Initial Percentage Payment Reminder

If a physician signed Plan of Care (Form 485) is not available at the beginning of the episode, the HHA may submit a RAP for the initial percentage payment based on a physician’s verbal orders OR a referral prescribing detailed orders for the services to be rendered that is signed and dated by the physician. A billable visit must be rendered prior to the submission of a RAP.

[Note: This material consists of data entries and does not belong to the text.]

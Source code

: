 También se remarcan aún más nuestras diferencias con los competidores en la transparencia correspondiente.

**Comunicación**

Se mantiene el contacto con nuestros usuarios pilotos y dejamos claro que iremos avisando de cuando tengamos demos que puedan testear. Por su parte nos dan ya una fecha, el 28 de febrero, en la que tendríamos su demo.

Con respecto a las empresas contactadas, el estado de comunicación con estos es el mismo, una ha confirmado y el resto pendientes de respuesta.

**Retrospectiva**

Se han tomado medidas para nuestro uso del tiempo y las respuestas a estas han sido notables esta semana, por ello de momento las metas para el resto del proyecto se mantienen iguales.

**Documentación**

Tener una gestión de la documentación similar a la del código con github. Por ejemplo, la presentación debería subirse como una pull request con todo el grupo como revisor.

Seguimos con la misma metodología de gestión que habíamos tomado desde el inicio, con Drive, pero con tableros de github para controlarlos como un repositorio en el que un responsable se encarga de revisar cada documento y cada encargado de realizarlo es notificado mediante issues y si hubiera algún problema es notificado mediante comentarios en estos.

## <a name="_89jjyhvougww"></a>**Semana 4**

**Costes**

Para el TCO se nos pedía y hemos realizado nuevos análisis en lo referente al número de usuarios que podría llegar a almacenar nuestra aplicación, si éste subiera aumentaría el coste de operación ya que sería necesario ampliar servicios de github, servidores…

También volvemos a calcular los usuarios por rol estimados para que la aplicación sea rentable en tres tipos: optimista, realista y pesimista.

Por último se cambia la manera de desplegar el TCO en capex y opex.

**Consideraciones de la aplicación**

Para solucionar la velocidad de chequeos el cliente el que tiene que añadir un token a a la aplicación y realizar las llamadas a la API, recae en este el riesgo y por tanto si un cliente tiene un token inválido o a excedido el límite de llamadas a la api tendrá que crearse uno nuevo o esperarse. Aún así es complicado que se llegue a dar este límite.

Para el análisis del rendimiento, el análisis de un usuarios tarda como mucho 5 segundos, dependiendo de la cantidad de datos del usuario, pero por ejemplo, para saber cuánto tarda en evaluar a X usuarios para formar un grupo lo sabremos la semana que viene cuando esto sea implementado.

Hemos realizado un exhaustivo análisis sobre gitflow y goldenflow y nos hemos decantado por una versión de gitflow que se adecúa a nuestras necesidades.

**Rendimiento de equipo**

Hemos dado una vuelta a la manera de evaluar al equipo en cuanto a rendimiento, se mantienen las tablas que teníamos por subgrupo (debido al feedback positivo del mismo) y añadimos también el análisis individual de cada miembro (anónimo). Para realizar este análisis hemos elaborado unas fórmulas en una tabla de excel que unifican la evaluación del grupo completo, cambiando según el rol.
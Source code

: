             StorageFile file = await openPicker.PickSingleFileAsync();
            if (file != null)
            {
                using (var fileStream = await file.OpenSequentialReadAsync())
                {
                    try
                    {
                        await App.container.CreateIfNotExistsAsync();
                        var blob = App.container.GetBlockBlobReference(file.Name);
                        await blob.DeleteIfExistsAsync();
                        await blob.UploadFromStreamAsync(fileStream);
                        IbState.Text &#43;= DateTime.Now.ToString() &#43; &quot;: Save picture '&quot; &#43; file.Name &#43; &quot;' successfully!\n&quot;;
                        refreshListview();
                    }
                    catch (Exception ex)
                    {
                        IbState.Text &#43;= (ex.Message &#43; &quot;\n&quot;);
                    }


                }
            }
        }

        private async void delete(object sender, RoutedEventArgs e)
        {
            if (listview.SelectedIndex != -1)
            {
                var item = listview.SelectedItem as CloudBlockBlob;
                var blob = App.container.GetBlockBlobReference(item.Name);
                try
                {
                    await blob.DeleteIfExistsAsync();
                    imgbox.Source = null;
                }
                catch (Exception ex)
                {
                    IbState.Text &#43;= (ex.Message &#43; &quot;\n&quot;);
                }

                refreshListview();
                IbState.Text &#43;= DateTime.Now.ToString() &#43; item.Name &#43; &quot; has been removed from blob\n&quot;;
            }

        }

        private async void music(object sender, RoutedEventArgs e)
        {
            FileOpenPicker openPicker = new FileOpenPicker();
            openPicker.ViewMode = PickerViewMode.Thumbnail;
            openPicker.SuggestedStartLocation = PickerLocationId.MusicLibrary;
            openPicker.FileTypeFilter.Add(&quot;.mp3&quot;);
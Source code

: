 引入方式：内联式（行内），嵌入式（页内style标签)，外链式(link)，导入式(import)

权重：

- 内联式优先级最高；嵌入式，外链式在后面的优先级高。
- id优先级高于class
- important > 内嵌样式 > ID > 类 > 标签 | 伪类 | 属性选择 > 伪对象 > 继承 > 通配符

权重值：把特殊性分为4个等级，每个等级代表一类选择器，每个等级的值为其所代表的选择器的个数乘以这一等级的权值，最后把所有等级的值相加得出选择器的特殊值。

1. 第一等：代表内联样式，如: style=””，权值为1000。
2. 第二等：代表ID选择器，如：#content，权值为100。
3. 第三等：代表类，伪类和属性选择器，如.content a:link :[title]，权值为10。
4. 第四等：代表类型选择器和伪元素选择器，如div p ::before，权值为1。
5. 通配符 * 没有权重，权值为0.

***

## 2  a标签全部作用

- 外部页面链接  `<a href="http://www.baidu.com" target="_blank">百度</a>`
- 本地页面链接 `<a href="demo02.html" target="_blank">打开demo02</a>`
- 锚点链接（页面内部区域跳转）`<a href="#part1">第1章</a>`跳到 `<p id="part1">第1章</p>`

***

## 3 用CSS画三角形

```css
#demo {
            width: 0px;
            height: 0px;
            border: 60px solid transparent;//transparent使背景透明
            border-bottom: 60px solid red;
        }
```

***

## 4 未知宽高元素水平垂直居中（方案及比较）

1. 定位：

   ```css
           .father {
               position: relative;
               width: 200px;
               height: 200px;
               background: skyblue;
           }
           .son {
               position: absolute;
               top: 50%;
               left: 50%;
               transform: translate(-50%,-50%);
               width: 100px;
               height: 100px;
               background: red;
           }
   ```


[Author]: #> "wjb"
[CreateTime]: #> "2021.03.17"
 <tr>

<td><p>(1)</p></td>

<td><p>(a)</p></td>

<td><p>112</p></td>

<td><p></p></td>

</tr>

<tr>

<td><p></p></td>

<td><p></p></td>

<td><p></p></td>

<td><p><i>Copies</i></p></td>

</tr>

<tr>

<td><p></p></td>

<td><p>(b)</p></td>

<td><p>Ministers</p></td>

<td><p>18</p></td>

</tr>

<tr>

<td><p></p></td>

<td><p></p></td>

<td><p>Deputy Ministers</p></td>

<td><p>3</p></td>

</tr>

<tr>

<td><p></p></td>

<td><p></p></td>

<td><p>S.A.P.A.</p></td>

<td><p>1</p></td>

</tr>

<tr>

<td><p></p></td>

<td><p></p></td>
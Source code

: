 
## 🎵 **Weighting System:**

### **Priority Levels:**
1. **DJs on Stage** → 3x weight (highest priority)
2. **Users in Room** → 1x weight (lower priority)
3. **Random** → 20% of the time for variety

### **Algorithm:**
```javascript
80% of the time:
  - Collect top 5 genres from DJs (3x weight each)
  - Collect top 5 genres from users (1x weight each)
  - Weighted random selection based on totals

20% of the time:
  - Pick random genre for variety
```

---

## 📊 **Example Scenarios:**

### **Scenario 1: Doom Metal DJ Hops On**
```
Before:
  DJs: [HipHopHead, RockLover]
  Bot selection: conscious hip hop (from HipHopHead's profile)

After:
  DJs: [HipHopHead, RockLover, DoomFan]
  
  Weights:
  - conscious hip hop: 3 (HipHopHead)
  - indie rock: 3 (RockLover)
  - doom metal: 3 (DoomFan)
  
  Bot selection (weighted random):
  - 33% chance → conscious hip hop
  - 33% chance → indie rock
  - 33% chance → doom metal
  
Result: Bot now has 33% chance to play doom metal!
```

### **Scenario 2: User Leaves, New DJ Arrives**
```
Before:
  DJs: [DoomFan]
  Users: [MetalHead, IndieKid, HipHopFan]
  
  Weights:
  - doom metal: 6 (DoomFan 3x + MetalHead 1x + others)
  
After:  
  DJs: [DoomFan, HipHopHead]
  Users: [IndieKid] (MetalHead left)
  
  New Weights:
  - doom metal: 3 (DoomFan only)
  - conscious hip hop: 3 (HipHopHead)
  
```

DME as covered service by a Home Health Agency

DME must be differentiated from routine and non-routine medical supplies which are bundled to the agency and included in the base rate payment. Durable Medical Equipment (DME) is paid separately from the PPS bundled rate and is excluded from consolidated billing requirements governing PPS. The determining factor is the medical classification of the supply, not the diagnosis of the patient.

CMS NEWS RELEASE

Some payments for home health providers received by the Centers for Medicare & Medicaid Services (CMS) Healthcare Integrated Ledger Accounting System (HIGLAS) for processing for cycle dates from July 7, 2009 through July 9, 2009, may have been paid incorrectly due to the installation of the July release. Home health Request for Anticipated Payment (RAP) and Low Utilization Payment Adjustment (LUPA) claims and adjustments where the original or adjustment amount ended in zeroes were truncated, and the zeroes were dropped from the payment calculation. This has resulted in underpayments and some overpayments on claims processing for payment. The problem has been identified and was corrected on July 11, 2009 to prevent future occurrences.

Claims that were placed in the approved to pay location prior to the installation of the fix will pay at the incorrect amount. All future claims will be paid correctly. CMS is aggressively working to identify and calculate the payment differences on all impacted claims. A process to issue payments to providers is being developed by CMS with the highest priority, with an expected completion date on or about July 31, 2009. The corrected payments for the home health original claim underpayments will be issued on or about July 20, 2009, followed by corrected payments for the adjusted claim differences on or about July 31, 2009.

Impact to Providers

All amounts due will be issued as non-claim payments and appear with your normal remittance advice. Some claims on payments during the timeframe referenced above were underpaid and some adjustments were overpaid. The claim details related to these claim payments will be reported correctly within the remit, however, the payment difference will appear in the ‘Adjust to Balance’ field. There is no action required by providers regarding this issue, since CMS will be issuing corrected payments to all impacted providers.

OASIS – C Posted for Review

Draft OASIS-C has been posted by CMS for review. The final version of the new OASIS-C is expected within the next few months with a roll-out date of January, 2010. CMS expects the OASIS User’s Manual to be updated in September, 2009 and will contain detailed guidance on the use of OASIS-C.

Non-Clinician and Patient’s First Home Health Visit

If nursing services are ordered, federal regulations require the initial assessment visit to be performed by an RN and to be performed by a qualified therapist if services other than nursing services are ordered. Therefore, a non-clinician is prohibited by federal law from visiting the patient to collect patient identifying OASIS information regardless of the home health services ordered.

CMS Corrects Edit of HIPPS Codes for Home Health Claims

With an implementation date of 10/05/09, CMS created a payment safeguard that ensures home health agencies no longer incorrectly change the supply severity level reflected in the 5th position of Home Health Prospective Payment System (HH PPS) Health Insurance Prospective Payment System (HIPPS) codes.  The fifth position of the HIPPS on the final claim can only differ from the fifth position of that code on the Request for Anticipated Payment (RAP) in cases where supplies were initially expected to be required, but were not supplied.  Then, the code can only change from the S-X letter code on the RAP to its correspondence number (1-6) code on the final claim.

HHAs should change the fifth position of the HIPPS code on HH PPS claims only in order to report cases where supplies were or were not provided during the episode.